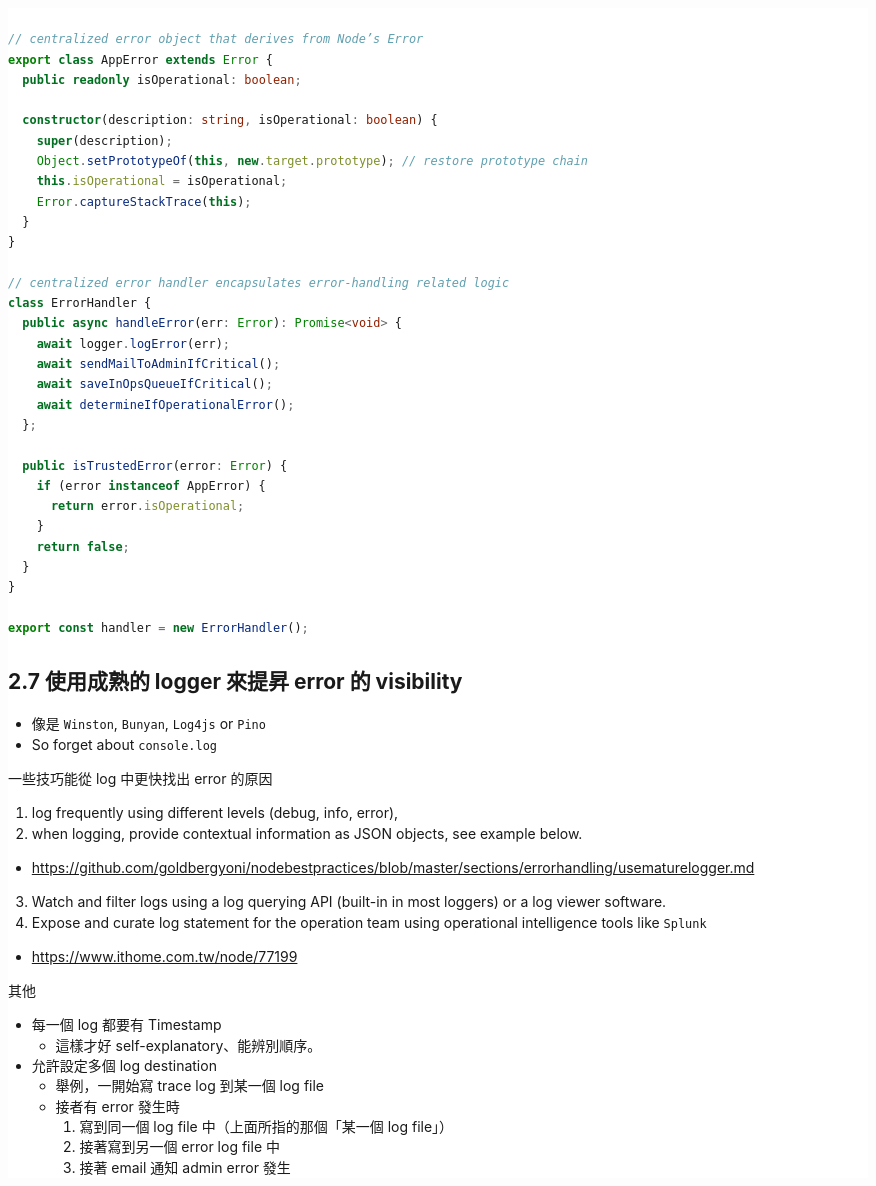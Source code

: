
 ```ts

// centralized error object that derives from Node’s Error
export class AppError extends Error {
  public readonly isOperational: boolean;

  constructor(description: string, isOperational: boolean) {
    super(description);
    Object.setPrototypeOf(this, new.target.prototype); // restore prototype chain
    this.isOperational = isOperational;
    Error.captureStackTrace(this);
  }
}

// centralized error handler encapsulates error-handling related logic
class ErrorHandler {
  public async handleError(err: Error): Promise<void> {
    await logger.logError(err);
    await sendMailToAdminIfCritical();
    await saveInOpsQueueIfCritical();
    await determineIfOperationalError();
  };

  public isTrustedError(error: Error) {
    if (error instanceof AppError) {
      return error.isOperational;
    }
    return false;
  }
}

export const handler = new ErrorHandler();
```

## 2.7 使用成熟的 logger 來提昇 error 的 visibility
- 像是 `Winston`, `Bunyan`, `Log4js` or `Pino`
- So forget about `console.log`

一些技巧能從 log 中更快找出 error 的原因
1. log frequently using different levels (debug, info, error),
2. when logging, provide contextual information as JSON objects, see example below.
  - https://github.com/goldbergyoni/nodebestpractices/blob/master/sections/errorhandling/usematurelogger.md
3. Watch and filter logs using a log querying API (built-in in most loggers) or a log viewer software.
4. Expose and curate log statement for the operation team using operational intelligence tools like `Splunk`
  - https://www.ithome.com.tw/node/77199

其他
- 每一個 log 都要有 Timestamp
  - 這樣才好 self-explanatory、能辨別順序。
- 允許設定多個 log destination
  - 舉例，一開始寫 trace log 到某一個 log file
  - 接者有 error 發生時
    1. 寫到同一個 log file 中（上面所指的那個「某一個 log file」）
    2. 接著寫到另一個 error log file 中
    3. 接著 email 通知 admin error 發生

==

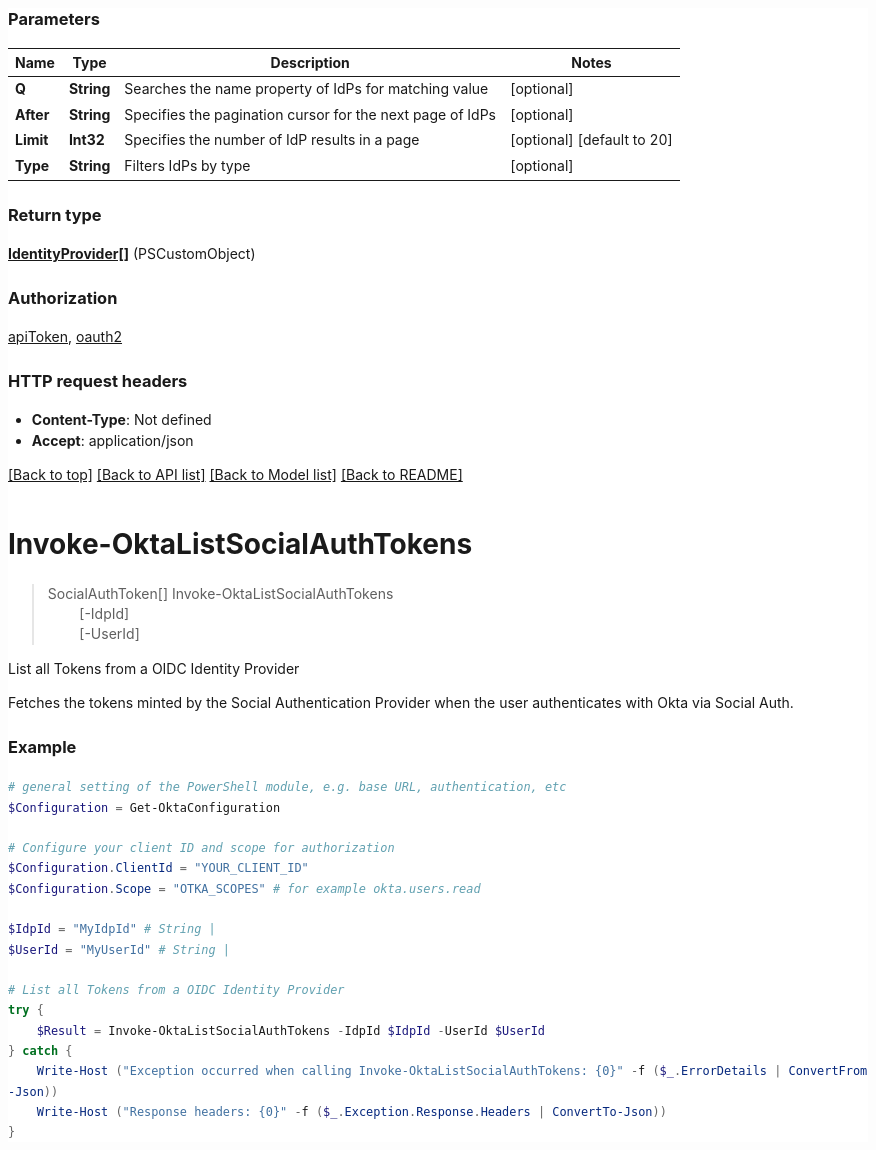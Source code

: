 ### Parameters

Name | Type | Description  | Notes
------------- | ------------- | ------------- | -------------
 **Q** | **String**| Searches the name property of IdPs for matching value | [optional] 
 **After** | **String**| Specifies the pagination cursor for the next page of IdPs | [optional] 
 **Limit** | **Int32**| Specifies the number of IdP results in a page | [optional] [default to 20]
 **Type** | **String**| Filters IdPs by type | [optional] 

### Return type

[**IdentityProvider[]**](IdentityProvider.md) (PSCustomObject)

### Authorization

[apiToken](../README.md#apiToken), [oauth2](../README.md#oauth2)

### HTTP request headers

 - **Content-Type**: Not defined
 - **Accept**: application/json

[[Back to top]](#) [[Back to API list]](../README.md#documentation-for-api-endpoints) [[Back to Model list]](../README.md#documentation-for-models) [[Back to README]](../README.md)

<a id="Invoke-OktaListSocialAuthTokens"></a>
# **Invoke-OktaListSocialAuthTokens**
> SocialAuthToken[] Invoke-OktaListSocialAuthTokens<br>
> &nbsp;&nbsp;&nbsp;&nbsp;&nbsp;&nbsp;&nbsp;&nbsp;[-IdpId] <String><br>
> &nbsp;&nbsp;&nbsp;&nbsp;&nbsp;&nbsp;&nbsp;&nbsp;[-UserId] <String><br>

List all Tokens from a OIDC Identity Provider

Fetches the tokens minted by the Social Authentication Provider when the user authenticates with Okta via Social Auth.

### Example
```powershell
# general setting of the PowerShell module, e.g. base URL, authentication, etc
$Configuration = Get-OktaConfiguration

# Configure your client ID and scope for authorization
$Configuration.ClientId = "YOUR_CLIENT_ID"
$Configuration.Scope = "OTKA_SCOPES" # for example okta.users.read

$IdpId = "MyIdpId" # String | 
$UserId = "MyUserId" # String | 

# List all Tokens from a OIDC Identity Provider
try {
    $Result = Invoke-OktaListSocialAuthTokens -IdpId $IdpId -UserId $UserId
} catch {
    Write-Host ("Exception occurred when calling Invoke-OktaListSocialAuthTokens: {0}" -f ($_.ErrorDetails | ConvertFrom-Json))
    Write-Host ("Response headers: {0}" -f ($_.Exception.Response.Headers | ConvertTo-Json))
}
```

==

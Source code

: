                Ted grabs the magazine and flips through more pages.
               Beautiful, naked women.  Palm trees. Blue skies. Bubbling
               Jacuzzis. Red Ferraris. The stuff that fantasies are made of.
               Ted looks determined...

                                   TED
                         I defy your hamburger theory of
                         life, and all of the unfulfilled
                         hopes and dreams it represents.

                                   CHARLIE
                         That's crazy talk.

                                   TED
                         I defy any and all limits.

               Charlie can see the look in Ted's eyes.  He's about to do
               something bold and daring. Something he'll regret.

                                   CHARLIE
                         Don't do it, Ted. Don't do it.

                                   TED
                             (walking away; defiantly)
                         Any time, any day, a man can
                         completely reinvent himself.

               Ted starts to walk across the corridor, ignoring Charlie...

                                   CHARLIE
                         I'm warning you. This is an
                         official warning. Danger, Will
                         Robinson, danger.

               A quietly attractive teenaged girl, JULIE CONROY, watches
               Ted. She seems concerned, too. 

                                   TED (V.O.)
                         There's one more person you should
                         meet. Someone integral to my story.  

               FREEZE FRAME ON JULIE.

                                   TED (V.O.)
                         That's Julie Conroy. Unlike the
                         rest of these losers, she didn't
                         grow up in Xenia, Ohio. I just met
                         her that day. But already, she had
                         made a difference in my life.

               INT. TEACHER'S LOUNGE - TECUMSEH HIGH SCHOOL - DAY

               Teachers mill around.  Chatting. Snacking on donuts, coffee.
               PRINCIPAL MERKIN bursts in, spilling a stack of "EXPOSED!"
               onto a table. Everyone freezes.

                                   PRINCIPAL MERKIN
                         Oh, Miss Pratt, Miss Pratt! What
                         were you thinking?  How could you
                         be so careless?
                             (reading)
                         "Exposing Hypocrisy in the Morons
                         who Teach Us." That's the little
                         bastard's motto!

=== ASSIGNMENT ===
Please give the number of lines in the data above where the word "Host" appears, and nothing besides.

=== YOUR RESPONSE ===
2